# User CF + Item CF + SVD

In [165]:
import pandas as pd
import os

### Import data
The file "u.data" which contains the full dataset.
- 100,000 rating(1-5) from 943 users on 1682 movies
- Each user has rated at least 20 movies

In [166]:
data_dir = os.path.join('data', 'ml-100k')

In [167]:
data_dir

'data/ml-100k'

In [168]:
file_name = os.path.join(data_dir, 'u.data')

df = pd.read_csv(file_name, sep='\t', header = -1)

### full u dataset
- user id || item id || rating || timestape

Give the columns name to the dataset

In [25]:
df.columns = ['user_id', 'item_id', 'rating', 'itemstape']

In [26]:
df.head()

Unnamed: 0,user_id,item_id,rating,itemstape
0,196,242,3,881250949
1,186,302,3,891717742
2,22,377,1,878887116
3,244,51,2,880606923
4,166,346,1,886397596


### Split dataset(train 25%, test 75%) 

In [80]:
from sklearn.model_selection import train_test_split

train_data, test_data = train_test_split(df, test_size = 0.1)

### Rebuild the matrix(n x m) which n is number of users and m is the number of movies

In [81]:
n_users = df.user_id.unique().shape[0]

n_items = df.item_id.unique().shape[0]

print('Number of users = ' + str(n_users) + '| number of movies = '+ str(n_items))

Number of users = 943| number of movies = 1682


### Create two user-item matrix, one for training and another for testing

### Training dataset

In [82]:
import numpy as np

train_data_matrix = np.zeros((n_users, n_items))

train_data_matrix.shape

(943, 1682)

### Testing dataset

In [83]:
test_data_matrix = np.zeros((n_users, n_items))

In [84]:
train_data.head()

Unnamed: 0,user_id,item_id,rating,itemstape
73607,709,402,3,879849185
3683,59,405,3,888203578
73508,721,582,3,877140490
69129,711,134,5,876278804
24108,20,181,4,879667904


### insert the data into the train data matrix and test data matrix

Becuase user_id and item_id are start from 1, so the value in the matrix should be decread by 1

In [85]:
for line in train_data.itertuples():
    train_data_matrix[line[1] - 1, line[2] - 1] = line[3]

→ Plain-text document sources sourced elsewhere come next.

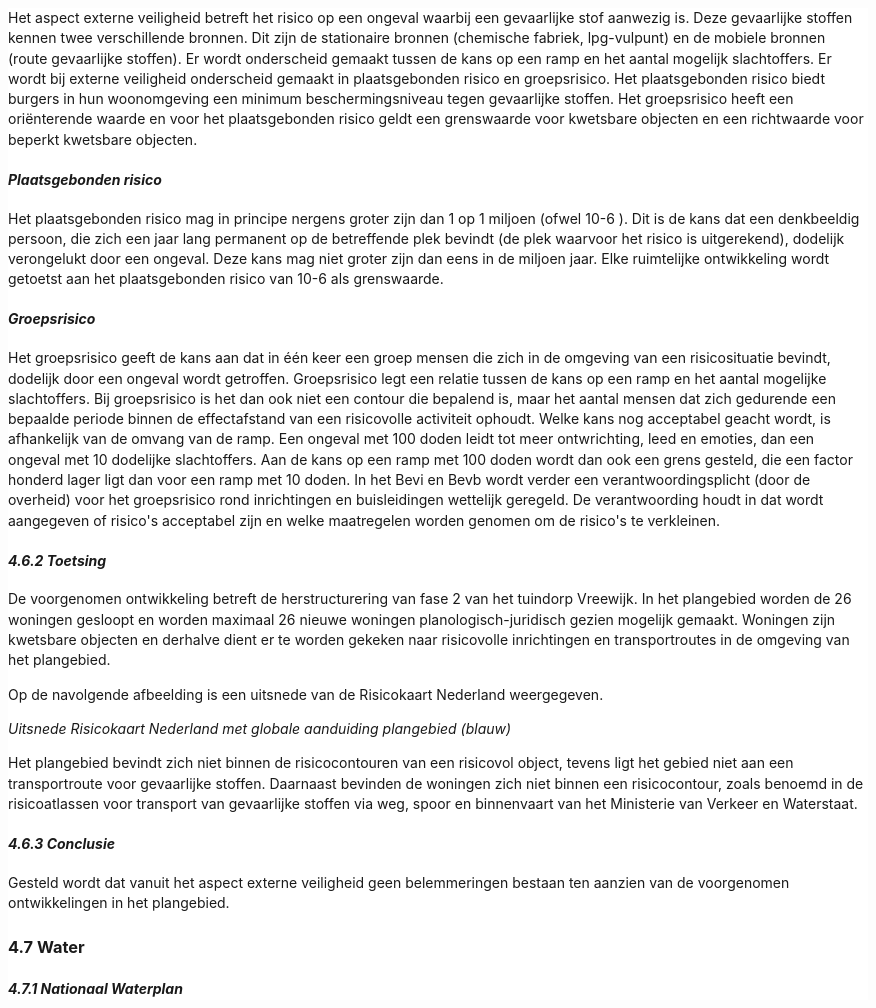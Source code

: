 Het aspect externe veiligheid betreft het risico op een ongeval waarbij een gevaarlijke stof aanwezig is. Deze gevaarlijke stoffen kennen twee verschillende bronnen. Dit zijn de stationaire bronnen (chemische fabriek, lpg-vulpunt) en de mobiele bronnen (route gevaarlijke stoffen). Er wordt onderscheid gemaakt tussen de kans op een ramp en het aantal mogelijk slachtoffers. Er wordt bij externe veiligheid onderscheid gemaakt in plaatsgebonden risico en groepsrisico. Het plaatsgebonden risico biedt burgers in hun woonomgeving een minimum beschermingsniveau tegen gevaarlijke stoffen. Het groepsrisico heeft een oriënterende waarde en voor het plaatsgebonden risico geldt een grenswaarde voor kwetsbare objecten en een richtwaarde voor beperkt kwetsbare objecten.

#### *Plaatsgebonden risico*

Het plaatsgebonden risico mag in principe nergens groter zijn dan 1 op 1 miljoen (ofwel 10-6 ). Dit is de kans dat een denkbeeldig persoon, die zich een jaar lang permanent op de betreffende plek bevindt (de plek waarvoor het risico is uitgerekend), dodelijk verongelukt door een ongeval. Deze kans mag niet groter zijn dan eens in de miljoen jaar. Elke ruimtelijke ontwikkeling wordt getoetst aan het plaatsgebonden risico van 10-6 als grenswaarde.

#### *Groepsrisico*

Het groepsrisico geeft de kans aan dat in één keer een groep mensen die zich in de omgeving van een risicosituatie bevindt, dodelijk door een ongeval wordt getroffen. Groepsrisico legt een relatie tussen de kans op een ramp en het aantal mogelijke slachtoffers. Bij groepsrisico is het dan ook niet een contour die bepalend is, maar het aantal mensen dat zich gedurende een bepaalde periode binnen de effectafstand van een risicovolle activiteit ophoudt. Welke kans nog acceptabel geacht wordt, is afhankelijk van de omvang van de ramp. Een ongeval met 100 doden leidt tot meer ontwrichting, leed en emoties, dan een ongeval met 10 dodelijke slachtoffers. Aan de kans op een ramp met 100 doden wordt dan ook een grens gesteld, die een factor honderd lager ligt dan voor een ramp met 10 doden. In het Bevi en Bevb wordt verder een verantwoordingsplicht (door de overheid) voor het groepsrisico rond inrichtingen en buisleidingen wettelijk geregeld. De verantwoording houdt in dat wordt aangegeven of risico's acceptabel zijn en welke maatregelen worden genomen om de risico's te verkleinen.

#### *4.6.2 Toetsing*

De voorgenomen ontwikkeling betreft de herstructurering van fase 2 van het tuindorp Vreewijk. In het plangebied worden de 26 woningen gesloopt en worden maximaal 26 nieuwe woningen planologisch-juridisch gezien mogelijk gemaakt. Woningen zijn kwetsbare objecten en derhalve dient er te worden gekeken naar risicovolle inrichtingen en transportroutes in de omgeving van het plangebied.

Op de navolgende afbeelding is een uitsnede van de Risicokaart Nederland weergegeven.

*Uitsnede Risicokaart Nederland met globale aanduiding plangebied (blauw)*

Het plangebied bevindt zich niet binnen de risicocontouren van een risicovol object, tevens ligt het gebied niet aan een transportroute voor gevaarlijke stoffen. Daarnaast bevinden de woningen zich niet binnen een risicocontour, zoals benoemd in de risicoatlassen voor transport van gevaarlijke stoffen via weg, spoor en binnenvaart van het Ministerie van Verkeer en Waterstaat.

#### *4.6.3 Conclusie*

Gesteld wordt dat vanuit het aspect externe veiligheid geen belemmeringen bestaan ten aanzien van de voorgenomen ontwikkelingen in het plangebied.

### **4.7 Water**

#### *4.7.1 Nationaal Waterplan*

for line in test_data.itertuples():
    test_data_matrix[line[1] - 1, line[2] - 1] = line[3]

## Collaborative Flitering(Memory based)

There are two main parts of CF: User CF and Item CF. 

User CF: choose a specific user and based on the similarity of two users to recommend items(like: the person like these items also like that one)

Item CF: Find the persons who like the same item and these persons other like items. Calculate the similarity base on that


![title](data/User_base_and_item_base.jpeg)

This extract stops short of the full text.